What We'd Tell Our Past Selves
Measure main-isolate time separately from wall time. A library can look fast on wall time while putting all the work on the thread that renders your UI. These are different metrics and you need to optimize for both, but main-isolate time is what your users actually feel.
The Dart VM's object graph walk is the hidden cost of Isolate.exit. The documentation says "zero-copy" and "constant time." That's true for the transfer. The validation pass that precedes it is linear in heap object count. This single insight drove our most impactful optimization.
Data structures matter more than algorithms here.
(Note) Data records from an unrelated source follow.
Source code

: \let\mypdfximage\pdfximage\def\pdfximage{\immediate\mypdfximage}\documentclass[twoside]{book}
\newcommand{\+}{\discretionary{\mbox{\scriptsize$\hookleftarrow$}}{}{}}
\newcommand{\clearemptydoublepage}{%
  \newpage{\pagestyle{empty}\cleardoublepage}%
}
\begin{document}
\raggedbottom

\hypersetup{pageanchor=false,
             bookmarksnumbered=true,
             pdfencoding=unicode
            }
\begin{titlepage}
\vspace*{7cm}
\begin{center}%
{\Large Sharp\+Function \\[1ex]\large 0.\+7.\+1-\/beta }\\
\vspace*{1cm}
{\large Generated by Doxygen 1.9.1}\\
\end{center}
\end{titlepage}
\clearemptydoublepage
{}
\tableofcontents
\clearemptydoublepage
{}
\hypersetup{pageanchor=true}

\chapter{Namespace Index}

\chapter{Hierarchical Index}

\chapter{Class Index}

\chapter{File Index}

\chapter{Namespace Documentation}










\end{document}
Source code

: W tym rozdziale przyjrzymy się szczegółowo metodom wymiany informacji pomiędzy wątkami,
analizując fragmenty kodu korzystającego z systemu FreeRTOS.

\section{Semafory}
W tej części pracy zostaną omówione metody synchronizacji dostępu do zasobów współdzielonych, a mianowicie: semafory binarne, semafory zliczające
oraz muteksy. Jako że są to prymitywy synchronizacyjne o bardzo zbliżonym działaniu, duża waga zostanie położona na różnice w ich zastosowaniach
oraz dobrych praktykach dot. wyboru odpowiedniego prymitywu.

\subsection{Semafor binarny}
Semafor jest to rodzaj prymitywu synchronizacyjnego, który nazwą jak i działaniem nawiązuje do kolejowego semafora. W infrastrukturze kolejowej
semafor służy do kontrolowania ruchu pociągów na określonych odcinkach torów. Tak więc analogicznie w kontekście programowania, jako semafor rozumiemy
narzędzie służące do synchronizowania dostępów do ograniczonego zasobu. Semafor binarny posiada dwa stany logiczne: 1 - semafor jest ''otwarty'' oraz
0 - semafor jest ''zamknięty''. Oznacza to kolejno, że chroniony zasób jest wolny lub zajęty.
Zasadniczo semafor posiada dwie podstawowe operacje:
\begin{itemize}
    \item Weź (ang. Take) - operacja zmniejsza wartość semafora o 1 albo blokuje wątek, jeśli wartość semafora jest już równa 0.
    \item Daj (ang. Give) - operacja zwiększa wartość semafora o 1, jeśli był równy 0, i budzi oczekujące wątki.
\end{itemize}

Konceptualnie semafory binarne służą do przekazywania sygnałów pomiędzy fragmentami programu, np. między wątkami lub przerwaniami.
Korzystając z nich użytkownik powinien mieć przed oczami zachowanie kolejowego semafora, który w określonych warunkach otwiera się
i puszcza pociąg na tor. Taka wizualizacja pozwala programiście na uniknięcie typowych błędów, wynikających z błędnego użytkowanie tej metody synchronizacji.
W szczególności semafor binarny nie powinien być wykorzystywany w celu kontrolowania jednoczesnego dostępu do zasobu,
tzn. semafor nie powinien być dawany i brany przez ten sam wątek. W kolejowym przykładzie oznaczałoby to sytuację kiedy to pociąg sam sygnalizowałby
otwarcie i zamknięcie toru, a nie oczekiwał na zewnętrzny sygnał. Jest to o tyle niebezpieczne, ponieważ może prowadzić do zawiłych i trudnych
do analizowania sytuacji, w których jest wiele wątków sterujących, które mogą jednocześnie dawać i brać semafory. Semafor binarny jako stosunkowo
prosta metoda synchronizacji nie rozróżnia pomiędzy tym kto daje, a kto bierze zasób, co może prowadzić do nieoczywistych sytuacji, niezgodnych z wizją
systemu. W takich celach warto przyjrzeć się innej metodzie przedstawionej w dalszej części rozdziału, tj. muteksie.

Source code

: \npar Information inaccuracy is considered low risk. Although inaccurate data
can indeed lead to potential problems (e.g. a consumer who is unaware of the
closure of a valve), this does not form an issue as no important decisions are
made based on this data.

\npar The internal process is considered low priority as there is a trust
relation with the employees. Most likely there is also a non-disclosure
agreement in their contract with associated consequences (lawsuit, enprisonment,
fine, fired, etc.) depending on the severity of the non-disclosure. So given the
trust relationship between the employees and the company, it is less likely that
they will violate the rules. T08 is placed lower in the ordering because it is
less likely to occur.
Replacing LinkedHashMap with a flat list was more impactful than writing C code, optimizing mutexes, or building connection pools. The 10x reduction in object count (200k → 3) translated directly to transfer performance because it reduced the Isolate.exit validation surface.
Lazy doesn't always mean less work on main. The byte-backed lazy approach deferred decode to main, which is the worst place for it in a Flutter app. The flat-list lazy approach defers only Row object creation (3 field assignments, nanoseconds). "Lazy" is only good if what you're deferring is cheap.
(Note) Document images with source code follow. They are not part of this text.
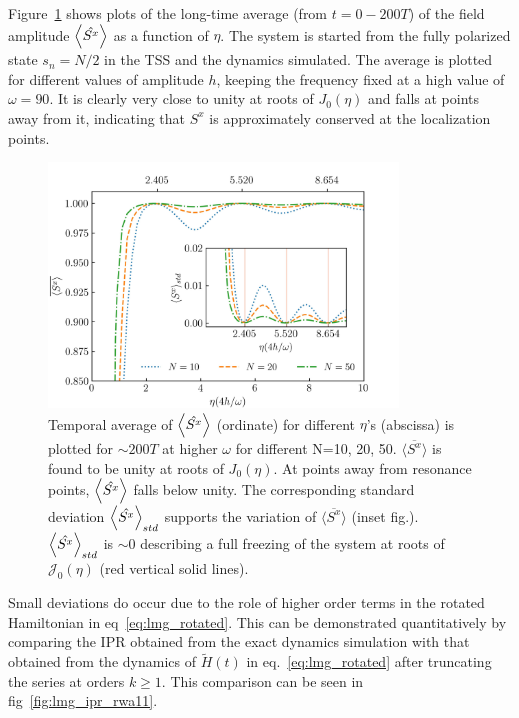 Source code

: \documentclass[%
reprint,
superscriptaddress,
linenumbers,
amsmath,amssymb,
aps,
prb,
showkeys,
]{revtex4-2}
\begin{document}
	Figure~\ref{fig:sx_conserve} shows plots of the long-time average (from $t=0-200T$) of the field amplitude $\expval{\hat{S^x}}$ as a function of $\eta$. The system is started from the fully polarized state $s_n=N/2$ in the TSS and the dynamics simulated. The average is plotted for different values of amplitude $h$, keeping the frequency fixed at a high value of $\omega=90$. It is clearly very close to unity at roots of $J_0(\eta)$ and falls at points away from it, indicating that $S^x$ is approximately conserved at the localization points.
	
	\begin{figure}[t!]
		\centering
		\includegraphics[width=9.3cm]{sx_conservation.jpeg }
		\caption{Temporal average of $\expval{\hat{S^x}}$ (ordinate) for different $\eta$'s (abscissa) is plotted for $\sim 200T$ at higher $\omega$ for different N=10, 20, 50. $\overline{\langle S^x \rangle}$ is found to be unity at roots of $J_0(\eta)$. At points away from resonance points, $\expval{\hat{S^x}}$ falls below unity. The corresponding standard deviation $\expval{\hat{S^x}}_{std}$ supports the variation of $\overline{\langle S^x \rangle}$ (inset fig.). $\expval{\hat{S^x}}_{std}$ is $\sim 0$ describing a full freezing of the system at roots of $\mathcal{J}_0(\eta)$ (red vertical solid lines).}
		\label{fig:sx_conserve}
	\end{figure}
	Small deviations do occur due to the role of  higher order terms in the rotated Hamiltonian in eq~\ref{eq:lmg_rotated}. This can be demonstrated quantitatively by comparing the IPR obtained from the exact dynamics simulation with that obtained from the dynamics of $\tilde{H}(t)$ in eq.~\ref{eq:lmg_rotated} after truncating the series at orders $k\geq 1$. This comparison can be seen in fig~\ref{fig:lmg_ipr_rwa11}.
\end{document}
You can't beat the Dart VM's serializer in Dart. TransferableTypedData with manual encode/decode was 5-7x slower than SendPort.send(). The only way to win is to either avoid creating Dart objects entirely (C pipeline for bytes) or reduce the object count (flat list for maps).
C connection pools beat Dart worker pools — until they don't. Early on, pthread_mutex coordination was faster than Dart isolate dispatch. But once we had persistent workers with 1:1 reader assignment, the C mutex became pure overhead. Removing it (dedicated readers, experiment 030) gave us a 40% point query improvement. The architecture that's right at one scale becomes the bottleneck at the next.
Tests find concurrency bugs that benchmarks hide. The sacrifice race (replyPort fires before exitPort, callers claim a dead slot) never showed up in benchmarks — queries just silently hung. It took a stress test firing 8 concurrent large queries to expose it. Write concurrent tests before you think you need them.
Single-run benchmarks lie. We cited 65K point queries/sec for weeks before running 3-repeat measurements and discovering the real stable number was closer to 50-68K depending on thermal state. The first run of any benchmark is always the worst (cold JIT, cold caches). At minimum, run 3 times and take the median.
The last 30% comes from micro-optimization, not architecture. After the big wins (flat lists, connection pool, persistent workers), the remaining gains came from reducing FFI crossings, adding compiler hints, and simplifying protocols. These aren't exciting, but they compound — a dozen small experiments got us from 68K to 107K point queries/sec.
Benchmark everything, believe nothing. String interning sounded smart. Binary codecs sounded efficient. Lazy byte-backed maps sounded like the best of both worlds. All three were slower where it mattered. The ideas that actually worked — flat lists, lazy Row wrappers, per-query NOMUTEX, dedicated readers — weren't the ones we'd have bet on at the start.